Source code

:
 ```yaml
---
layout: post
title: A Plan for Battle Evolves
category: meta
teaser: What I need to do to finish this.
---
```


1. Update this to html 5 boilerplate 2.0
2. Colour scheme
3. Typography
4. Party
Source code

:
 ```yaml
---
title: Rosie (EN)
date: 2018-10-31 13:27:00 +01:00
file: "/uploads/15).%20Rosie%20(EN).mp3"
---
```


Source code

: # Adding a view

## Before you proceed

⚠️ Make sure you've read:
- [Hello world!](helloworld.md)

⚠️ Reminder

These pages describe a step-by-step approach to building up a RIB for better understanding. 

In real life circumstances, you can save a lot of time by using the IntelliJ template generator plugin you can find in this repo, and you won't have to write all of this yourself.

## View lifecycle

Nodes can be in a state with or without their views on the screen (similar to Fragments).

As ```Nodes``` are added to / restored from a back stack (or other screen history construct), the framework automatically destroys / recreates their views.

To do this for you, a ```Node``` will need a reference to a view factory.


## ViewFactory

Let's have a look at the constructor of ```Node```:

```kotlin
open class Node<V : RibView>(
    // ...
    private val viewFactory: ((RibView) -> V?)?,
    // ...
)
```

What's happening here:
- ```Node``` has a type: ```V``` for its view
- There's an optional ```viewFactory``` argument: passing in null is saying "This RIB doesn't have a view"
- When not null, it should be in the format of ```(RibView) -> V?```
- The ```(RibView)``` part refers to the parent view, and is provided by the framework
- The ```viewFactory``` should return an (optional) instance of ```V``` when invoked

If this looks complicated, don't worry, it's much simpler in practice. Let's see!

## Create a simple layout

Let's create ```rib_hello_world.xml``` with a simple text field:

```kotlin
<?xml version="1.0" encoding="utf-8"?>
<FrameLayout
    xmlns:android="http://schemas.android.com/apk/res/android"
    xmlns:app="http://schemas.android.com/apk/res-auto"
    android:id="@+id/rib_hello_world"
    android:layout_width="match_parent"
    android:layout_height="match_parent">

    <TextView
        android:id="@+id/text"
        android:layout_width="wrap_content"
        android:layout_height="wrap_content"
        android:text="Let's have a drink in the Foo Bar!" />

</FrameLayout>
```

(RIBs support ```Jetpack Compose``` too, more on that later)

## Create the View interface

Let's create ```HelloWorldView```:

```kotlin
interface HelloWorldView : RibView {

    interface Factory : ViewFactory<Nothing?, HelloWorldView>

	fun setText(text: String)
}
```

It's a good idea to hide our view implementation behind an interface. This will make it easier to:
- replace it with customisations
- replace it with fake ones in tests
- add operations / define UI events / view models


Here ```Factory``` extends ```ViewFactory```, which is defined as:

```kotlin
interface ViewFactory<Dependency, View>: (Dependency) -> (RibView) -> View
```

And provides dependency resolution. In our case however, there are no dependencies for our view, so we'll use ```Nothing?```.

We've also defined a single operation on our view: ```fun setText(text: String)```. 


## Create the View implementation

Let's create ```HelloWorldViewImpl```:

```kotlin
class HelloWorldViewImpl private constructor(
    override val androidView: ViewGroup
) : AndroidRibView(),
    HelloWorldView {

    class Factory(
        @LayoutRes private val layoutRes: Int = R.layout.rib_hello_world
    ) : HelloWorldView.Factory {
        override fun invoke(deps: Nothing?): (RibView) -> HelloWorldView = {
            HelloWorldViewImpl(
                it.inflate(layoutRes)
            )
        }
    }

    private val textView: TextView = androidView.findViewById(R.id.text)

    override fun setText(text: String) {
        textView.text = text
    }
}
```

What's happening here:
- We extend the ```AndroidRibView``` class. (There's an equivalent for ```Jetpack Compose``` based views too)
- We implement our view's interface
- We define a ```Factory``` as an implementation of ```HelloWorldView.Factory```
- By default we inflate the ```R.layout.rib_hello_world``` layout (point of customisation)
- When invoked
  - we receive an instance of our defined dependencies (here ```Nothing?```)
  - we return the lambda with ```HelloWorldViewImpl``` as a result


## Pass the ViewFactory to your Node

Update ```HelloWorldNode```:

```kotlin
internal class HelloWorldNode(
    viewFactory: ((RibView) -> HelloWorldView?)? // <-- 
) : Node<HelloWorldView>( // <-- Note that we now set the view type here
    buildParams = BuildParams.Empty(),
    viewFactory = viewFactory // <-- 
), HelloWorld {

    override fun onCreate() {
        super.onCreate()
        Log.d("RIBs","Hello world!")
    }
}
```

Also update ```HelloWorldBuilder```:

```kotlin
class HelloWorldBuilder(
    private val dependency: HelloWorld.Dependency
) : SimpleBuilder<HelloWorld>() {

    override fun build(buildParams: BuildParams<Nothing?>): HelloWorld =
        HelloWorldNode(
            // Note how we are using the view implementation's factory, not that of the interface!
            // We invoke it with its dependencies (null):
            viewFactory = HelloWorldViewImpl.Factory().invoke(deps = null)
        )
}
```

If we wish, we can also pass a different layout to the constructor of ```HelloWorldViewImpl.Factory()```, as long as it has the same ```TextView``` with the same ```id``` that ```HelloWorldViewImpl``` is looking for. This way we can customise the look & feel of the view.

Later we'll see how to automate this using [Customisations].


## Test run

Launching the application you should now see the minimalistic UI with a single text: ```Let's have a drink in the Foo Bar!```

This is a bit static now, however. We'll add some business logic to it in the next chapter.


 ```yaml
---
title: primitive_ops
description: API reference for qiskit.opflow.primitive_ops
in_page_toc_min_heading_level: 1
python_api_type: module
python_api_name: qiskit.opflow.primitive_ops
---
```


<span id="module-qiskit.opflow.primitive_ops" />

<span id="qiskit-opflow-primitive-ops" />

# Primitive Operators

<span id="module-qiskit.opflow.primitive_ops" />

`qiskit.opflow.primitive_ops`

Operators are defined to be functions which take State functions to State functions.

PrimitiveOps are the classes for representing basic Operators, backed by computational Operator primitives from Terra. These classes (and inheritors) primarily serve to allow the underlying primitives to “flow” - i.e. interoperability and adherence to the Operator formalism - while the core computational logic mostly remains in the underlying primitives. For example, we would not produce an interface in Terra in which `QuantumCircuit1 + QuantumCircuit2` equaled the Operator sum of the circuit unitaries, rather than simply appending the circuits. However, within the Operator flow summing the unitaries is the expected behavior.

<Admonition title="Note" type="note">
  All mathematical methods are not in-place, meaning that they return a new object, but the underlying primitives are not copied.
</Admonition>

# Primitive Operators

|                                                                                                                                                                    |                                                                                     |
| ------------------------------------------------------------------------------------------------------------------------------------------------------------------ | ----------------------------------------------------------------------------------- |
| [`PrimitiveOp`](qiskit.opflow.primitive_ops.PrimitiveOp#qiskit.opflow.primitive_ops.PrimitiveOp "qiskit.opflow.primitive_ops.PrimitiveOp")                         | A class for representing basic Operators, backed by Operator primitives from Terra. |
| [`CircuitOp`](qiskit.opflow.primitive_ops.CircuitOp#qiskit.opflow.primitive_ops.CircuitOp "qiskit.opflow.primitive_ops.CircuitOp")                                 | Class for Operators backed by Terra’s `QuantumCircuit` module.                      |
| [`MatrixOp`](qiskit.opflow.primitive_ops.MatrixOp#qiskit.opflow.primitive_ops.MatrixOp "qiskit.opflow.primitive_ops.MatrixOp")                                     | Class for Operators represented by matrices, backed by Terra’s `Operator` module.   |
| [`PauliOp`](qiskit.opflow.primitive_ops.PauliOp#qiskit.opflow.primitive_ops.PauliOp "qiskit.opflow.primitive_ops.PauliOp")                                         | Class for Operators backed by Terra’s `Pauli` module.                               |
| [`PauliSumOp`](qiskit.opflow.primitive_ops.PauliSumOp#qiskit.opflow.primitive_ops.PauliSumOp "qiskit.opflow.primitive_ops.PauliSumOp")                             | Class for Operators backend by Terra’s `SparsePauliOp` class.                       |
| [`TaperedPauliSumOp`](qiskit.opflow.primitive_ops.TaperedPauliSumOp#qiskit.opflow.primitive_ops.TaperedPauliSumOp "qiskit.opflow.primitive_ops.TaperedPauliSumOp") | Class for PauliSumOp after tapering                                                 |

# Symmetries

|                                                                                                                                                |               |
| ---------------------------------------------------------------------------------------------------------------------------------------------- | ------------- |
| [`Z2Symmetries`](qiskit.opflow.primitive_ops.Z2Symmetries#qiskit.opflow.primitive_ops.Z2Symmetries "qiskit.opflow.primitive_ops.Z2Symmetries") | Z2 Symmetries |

○ ○ ○ ○ ○

Check each line of the records for the string "representing" and state how many lines contain it. Give only the number.

REPLY TO THE EXERCISE » 2